Eva Decker wurde kurz vor Ende des Zweiten Weltkriegs in Braunschweig geboren und ist in Diddersen bei Braunschweig aufgewachsen. Die Pfarrerstochter hat Arzthelferin gelernt und hat 1965 in Marburg an der Lahn an der Hebammenlehranstalt an der Uniklinik ihre zweite Ausbildung als Hebamme begonnen. Zwei Jahre später trat sie im Kreiskrankenhaus in Gelnhausen bei Frankfurt am Main ihre erste Stelle in diesem Beruf an.
14 Entbindungen pro Nacht
Als in Frankfurt Höchst zwölf neue Hebammen gesucht wurden, bewarb sie sich und fing dort an. "Dort habe ich richtig Geburtshilfe gelernt und meinen bereits verstorbenen Mann Jochen Decker (damals Assistenzarzt) kennengelernt", erzählt sie. Bis zu 14 Entbindungen in einer Nacht seien dort keine Seltenheit gewesen, erinnert sie sich an diese acht Jahre, die sie dort zugange war. 1970 wurde Hochzeit gefeiert, 1971 kam der erste Sohn Jochen zur Welt. Die nächste Station führte die junge Familie nach Marktoberdorf im Allgäu, wo Sohn Tim und Tochter Katharina geboren wurde. 1978 ging die Familie dann nach Kemnath, wo die Söhne Martin und Julian das Licht der Welt erblickten. Heute gehören auch fünf Enkel zur Familie.
1982 eröffnete Dr. Jochen Decker die erste gynäkologische Praxis in Kemnath und hatte Belegbetten im Krankenhaus. Im Jahr 2000 starb Jochen Decker. Eva Decker arbeitete als Hebamme in Kemnath von 1985 bis 1991, als das Haus geschlossen wurde. Ihre nächste Station war das Krankenhaus Tirschenreuth, wo sie bis 2014 tätig war. Längst könnte sie den Ruhestand genießen. Aber das wäre nicht Eva Decker. Stattdessen ist sie als selbstständige Hebamme auch heute noch im Geschäft und macht Wochenbettbesuche.

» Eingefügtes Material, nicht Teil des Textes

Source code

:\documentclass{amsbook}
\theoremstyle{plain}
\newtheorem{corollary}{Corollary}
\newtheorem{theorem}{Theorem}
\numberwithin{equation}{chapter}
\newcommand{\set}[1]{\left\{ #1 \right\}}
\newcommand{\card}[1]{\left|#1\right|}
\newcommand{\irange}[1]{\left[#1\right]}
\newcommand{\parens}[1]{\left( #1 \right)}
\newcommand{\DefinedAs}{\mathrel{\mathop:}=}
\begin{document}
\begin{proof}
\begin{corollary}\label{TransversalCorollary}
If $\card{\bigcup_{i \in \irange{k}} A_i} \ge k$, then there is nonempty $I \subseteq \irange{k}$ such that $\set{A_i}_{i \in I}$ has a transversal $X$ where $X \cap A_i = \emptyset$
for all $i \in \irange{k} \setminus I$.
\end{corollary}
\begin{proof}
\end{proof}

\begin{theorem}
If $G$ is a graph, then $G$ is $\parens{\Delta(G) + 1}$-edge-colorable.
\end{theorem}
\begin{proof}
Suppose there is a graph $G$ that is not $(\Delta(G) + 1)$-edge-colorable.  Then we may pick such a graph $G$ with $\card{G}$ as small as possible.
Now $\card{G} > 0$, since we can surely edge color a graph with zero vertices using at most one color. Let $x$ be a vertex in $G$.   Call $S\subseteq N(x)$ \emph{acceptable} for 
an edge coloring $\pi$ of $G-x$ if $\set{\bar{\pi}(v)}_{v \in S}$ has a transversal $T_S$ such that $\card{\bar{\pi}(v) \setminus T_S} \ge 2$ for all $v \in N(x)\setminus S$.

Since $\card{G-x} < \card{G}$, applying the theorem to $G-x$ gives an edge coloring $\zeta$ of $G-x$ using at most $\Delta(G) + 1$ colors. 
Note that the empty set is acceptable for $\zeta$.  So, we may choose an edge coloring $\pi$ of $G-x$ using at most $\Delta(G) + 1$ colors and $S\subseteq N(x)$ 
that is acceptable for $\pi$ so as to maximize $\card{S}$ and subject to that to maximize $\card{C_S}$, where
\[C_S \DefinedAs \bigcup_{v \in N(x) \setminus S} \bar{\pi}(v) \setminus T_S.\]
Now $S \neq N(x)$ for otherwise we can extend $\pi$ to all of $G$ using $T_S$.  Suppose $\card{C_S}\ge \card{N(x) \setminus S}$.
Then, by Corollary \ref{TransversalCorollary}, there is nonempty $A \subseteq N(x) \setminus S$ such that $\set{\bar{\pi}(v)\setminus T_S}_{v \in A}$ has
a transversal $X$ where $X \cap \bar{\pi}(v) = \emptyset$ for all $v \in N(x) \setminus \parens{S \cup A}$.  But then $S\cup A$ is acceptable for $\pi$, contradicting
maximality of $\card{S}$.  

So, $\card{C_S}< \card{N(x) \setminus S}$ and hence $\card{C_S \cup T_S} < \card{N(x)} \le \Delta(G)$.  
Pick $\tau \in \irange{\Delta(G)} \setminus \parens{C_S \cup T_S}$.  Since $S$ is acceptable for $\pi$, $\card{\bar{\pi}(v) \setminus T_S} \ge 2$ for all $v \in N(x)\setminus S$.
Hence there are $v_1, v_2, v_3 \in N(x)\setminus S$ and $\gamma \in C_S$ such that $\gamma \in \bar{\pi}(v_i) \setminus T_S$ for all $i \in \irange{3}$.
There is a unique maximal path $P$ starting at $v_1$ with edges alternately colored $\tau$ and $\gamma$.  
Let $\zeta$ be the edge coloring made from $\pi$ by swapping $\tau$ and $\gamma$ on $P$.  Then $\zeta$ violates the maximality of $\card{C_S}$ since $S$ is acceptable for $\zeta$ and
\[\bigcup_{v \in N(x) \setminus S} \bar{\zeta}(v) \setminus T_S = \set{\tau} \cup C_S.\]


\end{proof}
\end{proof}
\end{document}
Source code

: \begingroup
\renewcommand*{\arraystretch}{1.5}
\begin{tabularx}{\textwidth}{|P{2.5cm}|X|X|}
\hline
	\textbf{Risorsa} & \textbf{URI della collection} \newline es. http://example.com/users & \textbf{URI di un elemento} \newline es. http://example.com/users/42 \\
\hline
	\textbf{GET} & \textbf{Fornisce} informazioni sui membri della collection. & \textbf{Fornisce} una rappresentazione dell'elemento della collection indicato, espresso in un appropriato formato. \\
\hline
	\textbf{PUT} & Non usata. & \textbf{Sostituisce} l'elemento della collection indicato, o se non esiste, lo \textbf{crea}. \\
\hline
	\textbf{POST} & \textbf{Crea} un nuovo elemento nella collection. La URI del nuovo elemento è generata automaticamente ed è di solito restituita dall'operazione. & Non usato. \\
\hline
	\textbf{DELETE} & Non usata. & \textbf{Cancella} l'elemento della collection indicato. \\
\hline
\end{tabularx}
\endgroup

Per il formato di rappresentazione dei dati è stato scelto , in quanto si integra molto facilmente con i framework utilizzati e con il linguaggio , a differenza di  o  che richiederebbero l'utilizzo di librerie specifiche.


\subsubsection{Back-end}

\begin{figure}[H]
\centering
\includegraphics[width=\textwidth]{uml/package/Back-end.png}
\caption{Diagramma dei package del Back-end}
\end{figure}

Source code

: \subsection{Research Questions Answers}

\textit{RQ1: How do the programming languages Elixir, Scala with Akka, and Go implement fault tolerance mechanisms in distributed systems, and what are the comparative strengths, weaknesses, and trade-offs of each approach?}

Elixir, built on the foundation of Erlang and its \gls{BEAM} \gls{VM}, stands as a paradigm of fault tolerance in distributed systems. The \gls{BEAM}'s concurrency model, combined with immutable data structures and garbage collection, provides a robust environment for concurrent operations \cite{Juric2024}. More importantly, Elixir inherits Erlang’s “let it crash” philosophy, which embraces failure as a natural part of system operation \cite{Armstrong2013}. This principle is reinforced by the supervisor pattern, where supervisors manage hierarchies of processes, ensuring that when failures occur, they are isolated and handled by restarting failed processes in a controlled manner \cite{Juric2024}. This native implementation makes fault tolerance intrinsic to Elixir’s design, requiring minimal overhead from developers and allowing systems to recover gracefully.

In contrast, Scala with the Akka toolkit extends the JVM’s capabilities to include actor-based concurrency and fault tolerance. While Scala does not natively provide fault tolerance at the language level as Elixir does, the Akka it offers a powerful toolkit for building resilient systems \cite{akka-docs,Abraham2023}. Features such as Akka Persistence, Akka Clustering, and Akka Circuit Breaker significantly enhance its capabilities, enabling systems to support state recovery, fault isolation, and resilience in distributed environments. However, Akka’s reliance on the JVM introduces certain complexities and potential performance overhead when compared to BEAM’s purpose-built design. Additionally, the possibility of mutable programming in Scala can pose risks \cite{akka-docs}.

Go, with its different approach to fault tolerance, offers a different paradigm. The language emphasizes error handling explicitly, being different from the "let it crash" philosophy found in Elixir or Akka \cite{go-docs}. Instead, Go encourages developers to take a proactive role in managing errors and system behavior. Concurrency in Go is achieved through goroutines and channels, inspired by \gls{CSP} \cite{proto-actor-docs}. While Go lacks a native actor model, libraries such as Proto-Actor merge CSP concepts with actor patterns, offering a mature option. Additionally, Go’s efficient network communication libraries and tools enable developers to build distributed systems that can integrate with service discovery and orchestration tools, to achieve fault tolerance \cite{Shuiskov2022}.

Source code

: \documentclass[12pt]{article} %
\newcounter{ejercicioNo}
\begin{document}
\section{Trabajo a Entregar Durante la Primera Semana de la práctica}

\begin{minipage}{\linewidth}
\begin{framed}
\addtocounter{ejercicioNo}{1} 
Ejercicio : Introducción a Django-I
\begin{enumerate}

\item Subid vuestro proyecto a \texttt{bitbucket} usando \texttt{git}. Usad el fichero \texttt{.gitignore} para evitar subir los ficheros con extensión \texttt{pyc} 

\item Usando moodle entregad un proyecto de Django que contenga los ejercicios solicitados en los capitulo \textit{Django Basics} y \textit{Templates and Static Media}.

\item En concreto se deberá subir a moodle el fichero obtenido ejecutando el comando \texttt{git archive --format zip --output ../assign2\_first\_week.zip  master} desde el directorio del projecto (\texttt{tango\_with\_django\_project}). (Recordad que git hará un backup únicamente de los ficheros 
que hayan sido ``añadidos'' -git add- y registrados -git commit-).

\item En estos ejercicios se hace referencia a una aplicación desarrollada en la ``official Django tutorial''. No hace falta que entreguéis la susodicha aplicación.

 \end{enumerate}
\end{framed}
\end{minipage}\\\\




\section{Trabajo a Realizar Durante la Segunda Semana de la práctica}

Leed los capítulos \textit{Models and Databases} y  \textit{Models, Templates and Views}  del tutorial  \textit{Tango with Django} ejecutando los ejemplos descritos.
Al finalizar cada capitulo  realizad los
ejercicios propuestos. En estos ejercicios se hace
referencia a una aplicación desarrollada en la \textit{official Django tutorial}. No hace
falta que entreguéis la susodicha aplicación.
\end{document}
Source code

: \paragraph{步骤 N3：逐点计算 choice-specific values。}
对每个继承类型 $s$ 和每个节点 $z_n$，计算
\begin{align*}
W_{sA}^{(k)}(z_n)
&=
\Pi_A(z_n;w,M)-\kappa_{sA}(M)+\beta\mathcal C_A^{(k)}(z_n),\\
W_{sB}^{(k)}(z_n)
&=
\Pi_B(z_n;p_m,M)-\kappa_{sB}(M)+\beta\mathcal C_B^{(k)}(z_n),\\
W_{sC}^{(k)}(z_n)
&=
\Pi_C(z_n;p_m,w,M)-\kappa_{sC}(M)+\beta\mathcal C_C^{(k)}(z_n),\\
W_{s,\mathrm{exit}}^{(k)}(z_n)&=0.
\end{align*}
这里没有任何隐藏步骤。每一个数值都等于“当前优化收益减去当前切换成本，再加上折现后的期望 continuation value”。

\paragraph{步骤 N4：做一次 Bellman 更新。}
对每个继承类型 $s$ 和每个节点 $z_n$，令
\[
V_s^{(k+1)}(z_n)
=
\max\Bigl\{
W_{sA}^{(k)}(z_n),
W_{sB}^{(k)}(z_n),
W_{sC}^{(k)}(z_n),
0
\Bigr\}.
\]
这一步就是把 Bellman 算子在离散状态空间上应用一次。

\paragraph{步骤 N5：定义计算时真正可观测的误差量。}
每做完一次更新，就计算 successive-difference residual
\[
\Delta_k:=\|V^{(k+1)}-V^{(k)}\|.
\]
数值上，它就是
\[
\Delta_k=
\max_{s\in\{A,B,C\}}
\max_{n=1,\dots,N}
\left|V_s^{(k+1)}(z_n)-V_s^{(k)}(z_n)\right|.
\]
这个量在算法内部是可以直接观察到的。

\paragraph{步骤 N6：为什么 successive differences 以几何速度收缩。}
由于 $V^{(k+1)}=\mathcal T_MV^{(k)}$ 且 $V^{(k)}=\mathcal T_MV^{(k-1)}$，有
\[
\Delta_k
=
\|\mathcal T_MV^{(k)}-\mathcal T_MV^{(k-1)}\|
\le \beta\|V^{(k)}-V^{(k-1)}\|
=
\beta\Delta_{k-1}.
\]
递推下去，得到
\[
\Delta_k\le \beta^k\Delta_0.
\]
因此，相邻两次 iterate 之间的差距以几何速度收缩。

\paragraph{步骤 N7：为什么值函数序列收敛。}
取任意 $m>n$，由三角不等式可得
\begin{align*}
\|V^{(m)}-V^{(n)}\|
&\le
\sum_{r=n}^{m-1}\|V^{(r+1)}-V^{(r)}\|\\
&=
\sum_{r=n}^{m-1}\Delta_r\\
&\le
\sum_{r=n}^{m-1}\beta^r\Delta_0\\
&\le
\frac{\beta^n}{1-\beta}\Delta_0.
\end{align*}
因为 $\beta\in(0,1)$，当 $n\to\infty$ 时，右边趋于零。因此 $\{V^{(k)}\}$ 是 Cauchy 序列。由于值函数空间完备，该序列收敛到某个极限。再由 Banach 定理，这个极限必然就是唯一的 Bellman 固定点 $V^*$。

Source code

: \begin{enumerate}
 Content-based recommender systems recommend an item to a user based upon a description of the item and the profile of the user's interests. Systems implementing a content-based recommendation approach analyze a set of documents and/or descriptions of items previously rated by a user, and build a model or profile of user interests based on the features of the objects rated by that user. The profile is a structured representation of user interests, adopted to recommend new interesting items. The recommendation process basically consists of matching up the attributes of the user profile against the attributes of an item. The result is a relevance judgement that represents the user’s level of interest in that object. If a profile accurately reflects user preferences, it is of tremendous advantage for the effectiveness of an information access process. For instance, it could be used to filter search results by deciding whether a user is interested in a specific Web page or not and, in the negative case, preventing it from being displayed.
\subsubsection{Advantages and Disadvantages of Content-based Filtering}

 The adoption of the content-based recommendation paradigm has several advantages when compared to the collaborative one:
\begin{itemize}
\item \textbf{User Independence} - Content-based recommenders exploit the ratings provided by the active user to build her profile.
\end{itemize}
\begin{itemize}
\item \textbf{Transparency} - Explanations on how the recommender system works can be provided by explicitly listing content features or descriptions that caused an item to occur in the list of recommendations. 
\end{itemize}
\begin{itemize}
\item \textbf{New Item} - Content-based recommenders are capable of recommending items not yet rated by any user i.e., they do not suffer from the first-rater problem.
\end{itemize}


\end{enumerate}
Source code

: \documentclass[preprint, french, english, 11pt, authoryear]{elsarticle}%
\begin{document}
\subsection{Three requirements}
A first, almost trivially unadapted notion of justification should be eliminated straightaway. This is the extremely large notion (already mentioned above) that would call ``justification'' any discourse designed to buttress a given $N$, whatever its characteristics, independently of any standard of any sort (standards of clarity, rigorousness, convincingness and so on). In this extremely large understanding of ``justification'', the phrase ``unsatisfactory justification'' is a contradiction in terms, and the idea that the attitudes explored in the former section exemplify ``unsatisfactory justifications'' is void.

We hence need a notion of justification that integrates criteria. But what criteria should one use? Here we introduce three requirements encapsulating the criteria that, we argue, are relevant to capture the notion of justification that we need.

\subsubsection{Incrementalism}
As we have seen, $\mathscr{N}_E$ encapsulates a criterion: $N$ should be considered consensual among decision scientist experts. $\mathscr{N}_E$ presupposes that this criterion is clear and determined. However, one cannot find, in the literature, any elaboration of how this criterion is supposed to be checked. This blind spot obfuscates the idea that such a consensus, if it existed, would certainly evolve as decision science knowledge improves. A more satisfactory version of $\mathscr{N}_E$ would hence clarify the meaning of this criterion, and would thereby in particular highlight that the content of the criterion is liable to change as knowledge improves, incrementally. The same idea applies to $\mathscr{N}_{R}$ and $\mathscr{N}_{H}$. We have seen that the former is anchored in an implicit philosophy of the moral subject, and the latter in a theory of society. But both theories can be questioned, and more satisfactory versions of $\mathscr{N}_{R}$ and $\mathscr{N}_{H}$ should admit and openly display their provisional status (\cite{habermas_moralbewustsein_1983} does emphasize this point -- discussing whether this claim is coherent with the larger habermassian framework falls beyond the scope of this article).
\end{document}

Zum Patchworken kam sie eher zufällig. Wer fünf Kinder erziehen muss, tut das in der Regel zu Hause. Zwar verlangen die kleinen Racker einem alles ab, aber im häuslichen Umfeld lässt sich dann noch noch ein Hobby verwirklichen. "Meine Kinder hatten alle bunte Bettwäsche, die irgendwann einmal ihren Dienst getan hatte." Eva Decker hat sich damit einfach mal an der Patchworktechnik, die sie in der Theorie kannte, versucht. "Ich habe das einfach mal ausprobiert und machte eine Decke für das Hundekörbchen." Es funktionierte und von da an war sie gefesselt von diesem Kunsthandwerk. Sie absolvierte einen Oberflächengestaltungskurs, las Fachliteratur und bildete sich mit der Methode "Learning by doing" weiter. Das Nähen hat sie von ihrer Mutter gelernt und war darin so perfekt, dass sie ihr eigenes Brautkleid selbst angefertigt hat.
Kein Stoff sicher
Es gibt keinen Stoff, der vor Eva Decker sicher ist. So verwandelte sie einmal sogar eine Altardecke in eine schicke Bluse. Oberstes Gebot für den Erfolg beim Patchworken oder Quilten sei akurates Zuschneiden, wofür man immens viel Zeit benötige. Nehme man die sich nicht, gehe die Arbeit irgendwann ganz sicher schief. Ihre Werkstatt hat sie im Keller eingerichtet. Als Tisch für die großen Decken und Wandbehänge dient eine Tischtennisplatte.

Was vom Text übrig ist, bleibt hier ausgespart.